A final phase will see the installation of blackout curtains in the remaining four chambers over the winter, enabling Tasmanian Botanics to grow two seasonal crops in spring/summer 2024/25.
The commencement of cannabis cultivation at the facility comes two years after the project was put on hold by then new chief executive Dan Howard.
At the time, in late 2021, the former Tilray and Valens executive wanted to maximise production at its existing facility before ploughing millions into a major upgrade.
With operations now underway, the firm anticipates it will produce 175-200kg of dried flower in each chamber harvest, with the capacity growth enabling it to launch 28g jars of dried flower.
“We should have 3,000-4,000kg of dried, trimmed flower out of the greenhouse this calendar year and then up to 1,500kg of outdoor flower,” Howard said. “All of the capacity will be used for dried flower and we are focusing our first harvests on existing products which will enable us to build inventory and launch 28-gram versions of Amethyst, Jade and Opal.

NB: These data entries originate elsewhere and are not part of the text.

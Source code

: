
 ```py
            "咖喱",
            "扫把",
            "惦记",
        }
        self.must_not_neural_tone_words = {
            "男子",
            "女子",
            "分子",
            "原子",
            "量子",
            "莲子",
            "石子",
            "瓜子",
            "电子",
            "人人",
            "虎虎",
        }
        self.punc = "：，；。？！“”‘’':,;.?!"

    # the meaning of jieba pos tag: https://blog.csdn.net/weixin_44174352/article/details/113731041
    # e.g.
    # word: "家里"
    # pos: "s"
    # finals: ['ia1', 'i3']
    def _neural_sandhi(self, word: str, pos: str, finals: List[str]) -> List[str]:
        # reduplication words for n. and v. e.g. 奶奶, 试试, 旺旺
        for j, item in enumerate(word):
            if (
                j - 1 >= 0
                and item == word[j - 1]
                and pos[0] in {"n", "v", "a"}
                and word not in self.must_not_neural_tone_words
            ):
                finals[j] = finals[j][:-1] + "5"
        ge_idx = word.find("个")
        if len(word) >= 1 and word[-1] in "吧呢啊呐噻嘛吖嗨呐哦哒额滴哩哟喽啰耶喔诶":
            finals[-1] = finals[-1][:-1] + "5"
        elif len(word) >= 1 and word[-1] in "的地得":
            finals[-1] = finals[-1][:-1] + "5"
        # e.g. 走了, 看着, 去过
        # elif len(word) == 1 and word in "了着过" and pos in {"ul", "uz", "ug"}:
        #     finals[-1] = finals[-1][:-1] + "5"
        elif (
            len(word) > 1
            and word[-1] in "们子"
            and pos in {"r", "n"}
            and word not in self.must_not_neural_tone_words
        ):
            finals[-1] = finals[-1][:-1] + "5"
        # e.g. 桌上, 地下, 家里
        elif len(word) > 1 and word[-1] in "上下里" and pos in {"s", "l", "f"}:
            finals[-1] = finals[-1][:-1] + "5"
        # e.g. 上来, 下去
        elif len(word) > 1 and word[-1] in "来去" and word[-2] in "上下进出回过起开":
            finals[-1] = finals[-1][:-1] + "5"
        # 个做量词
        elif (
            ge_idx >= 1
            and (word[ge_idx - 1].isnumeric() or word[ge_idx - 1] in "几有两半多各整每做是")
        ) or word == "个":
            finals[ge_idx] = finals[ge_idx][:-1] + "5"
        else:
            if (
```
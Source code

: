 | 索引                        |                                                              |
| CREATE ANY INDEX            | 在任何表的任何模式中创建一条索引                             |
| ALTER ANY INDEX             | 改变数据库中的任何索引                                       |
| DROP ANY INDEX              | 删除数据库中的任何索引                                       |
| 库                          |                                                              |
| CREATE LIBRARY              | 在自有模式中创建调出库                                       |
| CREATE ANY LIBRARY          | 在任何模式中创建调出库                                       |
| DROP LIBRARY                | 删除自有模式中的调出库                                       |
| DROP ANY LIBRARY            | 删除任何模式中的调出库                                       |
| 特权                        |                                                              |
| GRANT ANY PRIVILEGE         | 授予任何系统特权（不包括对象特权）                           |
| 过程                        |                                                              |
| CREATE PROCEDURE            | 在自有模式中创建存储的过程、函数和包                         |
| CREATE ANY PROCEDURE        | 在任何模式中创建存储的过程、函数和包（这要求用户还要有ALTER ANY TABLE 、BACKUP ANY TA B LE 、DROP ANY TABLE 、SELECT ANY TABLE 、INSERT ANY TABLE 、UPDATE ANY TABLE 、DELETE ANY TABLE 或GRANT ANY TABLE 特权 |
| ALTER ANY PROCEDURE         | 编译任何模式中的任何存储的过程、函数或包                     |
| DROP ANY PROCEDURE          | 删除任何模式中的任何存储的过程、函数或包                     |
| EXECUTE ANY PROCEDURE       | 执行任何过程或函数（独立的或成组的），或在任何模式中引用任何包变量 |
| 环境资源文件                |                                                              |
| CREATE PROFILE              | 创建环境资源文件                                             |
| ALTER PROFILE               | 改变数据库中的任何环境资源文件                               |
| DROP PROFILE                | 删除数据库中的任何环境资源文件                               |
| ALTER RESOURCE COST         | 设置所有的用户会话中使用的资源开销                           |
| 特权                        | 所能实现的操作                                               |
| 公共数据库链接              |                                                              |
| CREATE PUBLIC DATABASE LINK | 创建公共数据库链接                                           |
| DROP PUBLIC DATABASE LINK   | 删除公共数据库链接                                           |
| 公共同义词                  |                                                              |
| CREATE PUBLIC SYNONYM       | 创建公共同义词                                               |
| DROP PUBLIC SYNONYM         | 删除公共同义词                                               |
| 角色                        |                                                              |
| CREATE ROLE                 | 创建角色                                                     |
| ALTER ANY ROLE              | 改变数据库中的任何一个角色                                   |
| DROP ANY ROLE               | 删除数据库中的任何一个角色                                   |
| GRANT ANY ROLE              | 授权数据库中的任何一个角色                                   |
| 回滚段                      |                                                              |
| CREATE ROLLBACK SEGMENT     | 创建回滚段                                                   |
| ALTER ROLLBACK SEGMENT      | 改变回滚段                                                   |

“But there is always byproduct that is used for extraction. And with our recently expanded extraction capacity we’ve been able to leverage the increased THC biomass to launch our new THC 50 oral liquid.”
The company will also launch a new in-house bred cultivar in April, he said.
Meanwhile, the old greenhouse will now serve as the mother plant nursery.
“We will be able to keep enough mothers to have up to six active strains at a given time,” Howard said, adding it will start with four and “a couple of others in commercial scale trials”.
Howard said the new greenhouse is “on par with the largest operating greenhouse in the country”.
“We also believe we have some advantages being in Tasmania, specifically a climate that doesn’t require expensive dehumidification and cooling,” he said.
“Being the only completely vertically integrated company in Australia, we also don’t rely on any outside manufacturing or extraction partners.
“Up to this point our biggest bottleneck has been flower supply, but that shouldn’t be a problem going forward.
“We expect to be the number one Australian-grown brand by the end of 2024 and expect to be challenging even the largest brands who import all of their product and don’t do their own manufacturing.”